A 2gb card can easily hold 3,000 novel-length ebooks... or five times that many short stories. A library at your fingertips... viewable 8-10 titles at a time. EReaders don't even have the elegance of Windows Explorer, with filenames in a neat list & resorted by date or filetype with a single click.

If you put the entire Baen CD collection of ebooks on an ereader--limited to a single format of choice--how would they be sorted? Folder per CD, so you wade through a couple-dozen folders, trying to remember which CD name corresponds to which series? How are the ebooks organized inside the folders--is it easy to note sub-series, or are they all in filename order, or renumbered in chrono order, or release-date order?

If a person also wants a collection of fanfiction related to some of those books (the Vorkosigan Saga has inspired several excellent novel-length stories), where should those be placed; how can the nav system identify them as related-to-these-other-books?

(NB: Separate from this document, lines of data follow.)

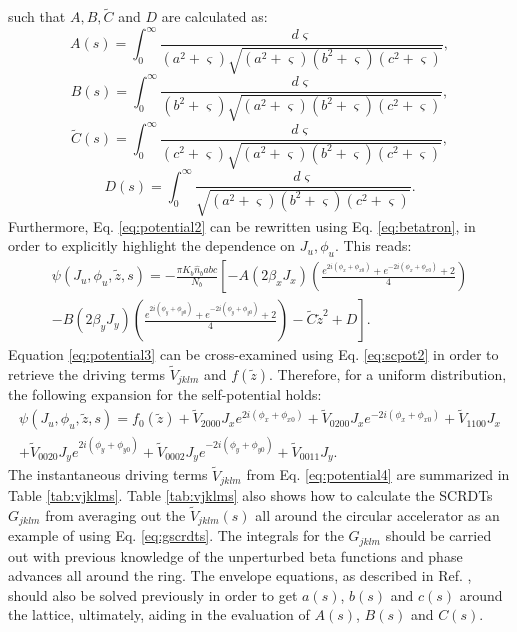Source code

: such that $A,B,\tilde{C}$ and $D$ are calculated as:
\begin{equation}
    \label{eq:A}
    A(s)=\int_0^{\infty}{\frac{d \varsigma }{\left( a^2+ \varsigma \right) \sqrt{\left( a^2+ \varsigma \right) \left( b^2+ \varsigma \right) \left( c^2+ \varsigma \right)}}},
\end{equation}
\begin{equation}
    \label{eq:B}
    B(s)=\int_0^{\infty}{\frac{d \varsigma }{\left( b^2+ \varsigma \right) \sqrt{\left( a^2+ \varsigma \right)\left( b^2+ \varsigma \right)\left( c^2+ \varsigma \right)}}},
\end{equation}
\begin{equation}
    \label{eq:C}
    \tilde{C}(s)=\int_0^{\infty}{\frac{d \varsigma }{\left( c^2+ \varsigma \right) \sqrt{\left( a^2+ \varsigma \right) \left( b^2+ \varsigma \right) \left( c^2+ \varsigma \right)}}},
\end{equation}
\begin{equation}
    \label{eq:D}
    D(s)=\int_0^{\infty}{\frac{d \varsigma }{\sqrt{\left( a^2+ \varsigma \right) \left( b^2+ \varsigma \right) \left( c^2+ \varsigma \right)}}}.
\end{equation}
Furthermore, Eq. \ref{eq:potential2} can be rewritten using Eq. \ref{eq:betatron}, in order to explicitly highlight the dependence on $J_u,\phi_u$. This reads:
\begin{multline}
    \label{eq:potential3}
    \psi(J_u,\phi_u, \tilde{z},s)=-\frac{\pi K_b \hat{n}_b a b c }{N_b} \left[ -A \left( 2 \beta_x J_x \right) \left( \frac{e^{2i(\phi_x+\phi_{x0})}+e^{-2i(\phi_x+\phi_{x0})}+2}{4} \right) \right. \\
    \left. -B \left( 2 \beta_y J_y \right) \left( \frac{e^{2i(\phi_y+\phi_{y0})}+e^{-2i(\phi_y+\phi_{y0})}+2}{4}\right) - \tilde{C} \tilde{z}^2 +D  \right].
\end{multline}
Equation \ref{eq:potential3} can be cross-examined using Eq. \ref{eq:scpot2} in order to retrieve the driving terms $\tilde{V}_{jklm}$ and $f(\tilde{z})$. Therefore, for a uniform distribution, the following expansion for the self-potential holds:
\begin{multline}
    \label{eq:potential4}
    \psi(J_u,\phi_u, \tilde{z},s) = f_0(\tilde{z})+\tilde{V}_{2000}J_x e^{2i(\phi_x+\phi_{x0})}+\tilde{V}_{0200}J_x e^{-2i(\phi_x+\phi_{x0})}+\tilde{V}_{1100}J_x\\+\tilde{V}_{0020}J_y e^{2i(\phi_y+\phi_{y0})}+\tilde{V}_{0002}J_y e^{-2i(\phi_y+\phi_{y0})}+\tilde{V}_{0011}J_y.
\end{multline}
The instantaneous driving terms $\tilde{V}_{jklm}$ from Eq. \ref{eq:potential4} are summarized in Table \ref{tab:vjklms}. Table \ref{tab:vjklms} also shows how to calculate the SCRDTs $G_{jklm}$ from averaging out the $\tilde{V}_{jklm}(s)$ all around the circular accelerator as an example of using Eq. \ref{eq:gscrdts}. The integrals for the $G_{jklm}$ should be carried out with previous knowledge of the unperturbed beta functions and phase advances all around the ring. The envelope equations, as described in Ref. \cite{witchcraft}, should also be solved previously in order to get $a(s)$, $b(s)$ and $c(s)$ around the lattice, ultimately, aiding in the evaluation of $A(s)$, $B(s)$ and $C(s)$.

These aren't insurmountable problems; we all manage to find something that works for us. But computer nav systems don't have the versatility of physical shelves--there's no "stack these on the shelf right below those, so they're visible but obviously separate"; there's no "place a bit of cardboard between these two books to identify different series."

Currently, ebook readers are designed well for reading, not for storage and archiving. While memory capacities have increased, the navigation software hasn't kept pace. It's especially troublesome for readers of short stories; it's easy to quickly wind up with several dozen tiny files cluttering up the folder structure.